(DATASET RECORDS begins)

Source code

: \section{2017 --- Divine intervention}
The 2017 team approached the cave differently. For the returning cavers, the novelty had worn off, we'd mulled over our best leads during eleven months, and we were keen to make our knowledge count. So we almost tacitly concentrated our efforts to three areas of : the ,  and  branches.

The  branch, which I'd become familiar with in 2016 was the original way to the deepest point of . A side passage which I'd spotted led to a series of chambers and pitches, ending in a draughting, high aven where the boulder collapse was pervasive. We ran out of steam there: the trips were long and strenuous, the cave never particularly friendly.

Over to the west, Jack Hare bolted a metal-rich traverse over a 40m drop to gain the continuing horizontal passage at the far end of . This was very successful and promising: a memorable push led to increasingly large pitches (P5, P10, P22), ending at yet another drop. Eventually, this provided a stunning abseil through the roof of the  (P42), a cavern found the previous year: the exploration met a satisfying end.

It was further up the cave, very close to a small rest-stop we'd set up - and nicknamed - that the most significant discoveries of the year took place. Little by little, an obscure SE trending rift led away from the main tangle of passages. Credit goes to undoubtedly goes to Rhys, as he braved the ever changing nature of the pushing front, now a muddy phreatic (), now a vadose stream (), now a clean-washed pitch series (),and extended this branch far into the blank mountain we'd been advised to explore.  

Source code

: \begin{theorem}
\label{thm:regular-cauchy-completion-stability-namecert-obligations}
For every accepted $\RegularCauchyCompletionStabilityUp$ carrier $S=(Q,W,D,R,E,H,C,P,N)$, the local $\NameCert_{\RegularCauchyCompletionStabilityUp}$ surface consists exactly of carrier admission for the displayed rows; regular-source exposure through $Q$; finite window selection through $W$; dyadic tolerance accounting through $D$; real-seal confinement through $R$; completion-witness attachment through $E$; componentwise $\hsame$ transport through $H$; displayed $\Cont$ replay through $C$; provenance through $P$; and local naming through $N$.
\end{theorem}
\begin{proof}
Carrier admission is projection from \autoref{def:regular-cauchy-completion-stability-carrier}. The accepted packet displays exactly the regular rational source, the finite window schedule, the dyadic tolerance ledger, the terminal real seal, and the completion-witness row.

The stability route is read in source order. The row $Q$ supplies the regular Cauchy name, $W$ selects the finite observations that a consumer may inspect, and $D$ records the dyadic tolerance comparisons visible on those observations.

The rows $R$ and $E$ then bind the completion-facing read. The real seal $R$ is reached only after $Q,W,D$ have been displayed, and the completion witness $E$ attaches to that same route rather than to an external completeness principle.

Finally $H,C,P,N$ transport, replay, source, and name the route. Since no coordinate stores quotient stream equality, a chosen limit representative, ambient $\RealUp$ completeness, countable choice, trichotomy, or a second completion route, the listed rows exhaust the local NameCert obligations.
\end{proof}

(DATASET RECORDS ends)

ACTIVITY
Both end lines included, restate word for word the lines above from the line with "It was further" to the line with "The stability route", and nothing else.

RESPONSE TO THE EXERCISE
It was further up the cave, very close to a small rest-stop we'd set up - and nicknamed - that the most significant discoveries of the year took place. Little by little, an obscure SE trending rift led away from the main tangle of passages. Credit goes to undoubtedly goes to Rhys, as he braved the ever changing nature of the pushing front, now a muddy phreatic (), now a vadose stream (), now a clean-washed pitch series (),and extended this branch far into the blank mountain we'd been advised to explore.  

Source code

: \begin{theorem}
\label{thm:regular-cauchy-completion-stability-namecert-obligations}
For every accepted $\RegularCauchyCompletionStabilityUp$ carrier $S=(Q,W,D,R,E,H,C,P,N)$, the local $\NameCert_{\RegularCauchyCompletionStabilityUp}$ surface consists exactly of carrier admission for the displayed rows; regular-source exposure through $Q$; finite window selection through $W$; dyadic tolerance accounting through $D$; real-seal confinement through $R$; completion-witness attachment through $E$; componentwise $\hsame$ transport through $H$; displayed $\Cont$ replay through $C$; provenance through $P$; and local naming through $N$.
\end{theorem}
\begin{proof}
Carrier admission is projection from \autoref{def:regular-cauchy-completion-stability-carrier}. The accepted packet displays exactly the regular rational source, the finite window schedule, the dyadic tolerance ledger, the terminal real seal, and the completion-witness row.

The stability route is read in source order. The row $Q$ supplies the regular Cauchy name, $W$ selects the finite observations that a consumer may inspect, and $D$ records the dyadic tolerance comparisons visible on those observations.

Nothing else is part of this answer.